▶ _What to do_
Scan the entries below, and for each line that includes the word "sphinx", make a copy.
═══ Task data ═══
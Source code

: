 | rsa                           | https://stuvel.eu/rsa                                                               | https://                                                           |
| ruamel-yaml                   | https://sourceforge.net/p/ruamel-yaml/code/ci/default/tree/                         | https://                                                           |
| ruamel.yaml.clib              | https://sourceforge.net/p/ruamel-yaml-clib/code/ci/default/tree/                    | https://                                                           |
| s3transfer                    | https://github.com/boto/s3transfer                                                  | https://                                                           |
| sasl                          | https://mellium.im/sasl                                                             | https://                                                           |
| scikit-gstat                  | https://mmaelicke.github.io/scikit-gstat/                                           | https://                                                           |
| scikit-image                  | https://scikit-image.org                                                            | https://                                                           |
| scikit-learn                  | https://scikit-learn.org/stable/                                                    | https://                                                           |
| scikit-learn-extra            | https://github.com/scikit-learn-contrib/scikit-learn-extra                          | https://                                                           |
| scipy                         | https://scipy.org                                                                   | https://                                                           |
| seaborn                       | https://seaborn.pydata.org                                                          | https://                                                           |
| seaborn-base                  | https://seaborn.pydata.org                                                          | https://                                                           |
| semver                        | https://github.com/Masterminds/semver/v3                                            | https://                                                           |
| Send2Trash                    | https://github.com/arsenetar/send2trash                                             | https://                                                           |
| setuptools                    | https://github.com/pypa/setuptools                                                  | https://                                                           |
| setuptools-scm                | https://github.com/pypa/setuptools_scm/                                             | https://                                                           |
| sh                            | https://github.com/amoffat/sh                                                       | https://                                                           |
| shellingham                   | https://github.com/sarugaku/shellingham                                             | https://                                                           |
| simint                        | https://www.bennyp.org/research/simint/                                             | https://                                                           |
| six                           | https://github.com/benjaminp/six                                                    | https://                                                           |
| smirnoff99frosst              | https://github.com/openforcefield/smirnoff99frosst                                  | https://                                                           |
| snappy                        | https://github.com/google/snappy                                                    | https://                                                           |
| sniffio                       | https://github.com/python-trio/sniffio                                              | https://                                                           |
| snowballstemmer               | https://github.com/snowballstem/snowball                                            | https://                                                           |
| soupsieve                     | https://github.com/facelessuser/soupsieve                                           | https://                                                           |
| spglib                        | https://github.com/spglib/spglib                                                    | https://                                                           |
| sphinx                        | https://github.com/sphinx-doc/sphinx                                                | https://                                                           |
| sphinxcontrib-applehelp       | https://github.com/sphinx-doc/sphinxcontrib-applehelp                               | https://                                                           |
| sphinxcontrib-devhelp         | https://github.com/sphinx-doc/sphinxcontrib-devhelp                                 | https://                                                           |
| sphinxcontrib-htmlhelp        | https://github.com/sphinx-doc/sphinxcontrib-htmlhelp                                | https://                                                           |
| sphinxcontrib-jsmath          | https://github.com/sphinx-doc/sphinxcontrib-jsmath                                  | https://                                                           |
═══
▶ _Solved exercise_
| sphinx                        | https://github.com/sphinx-doc/sphinx                                                | https://                                                           |
| sphinxcontrib-applehelp       | https://github.com/sphinx-doc/sphinxcontrib-applehelp                               | https://                                                           |
| sphinxcontrib-devhelp         | https://github.com/sphinx-doc/sphinxcontrib-devhelp                                 | https://                                                           |
| sphinxcontrib-htmlhelp        | https://github.com/sphinx-doc/sphinxcontrib-htmlhelp                                | https://                                                           |
| sphinxcontrib-jsmath          | https://github.com/sphinx-doc/sphinxcontrib-jsmath                                  | https://                                                           |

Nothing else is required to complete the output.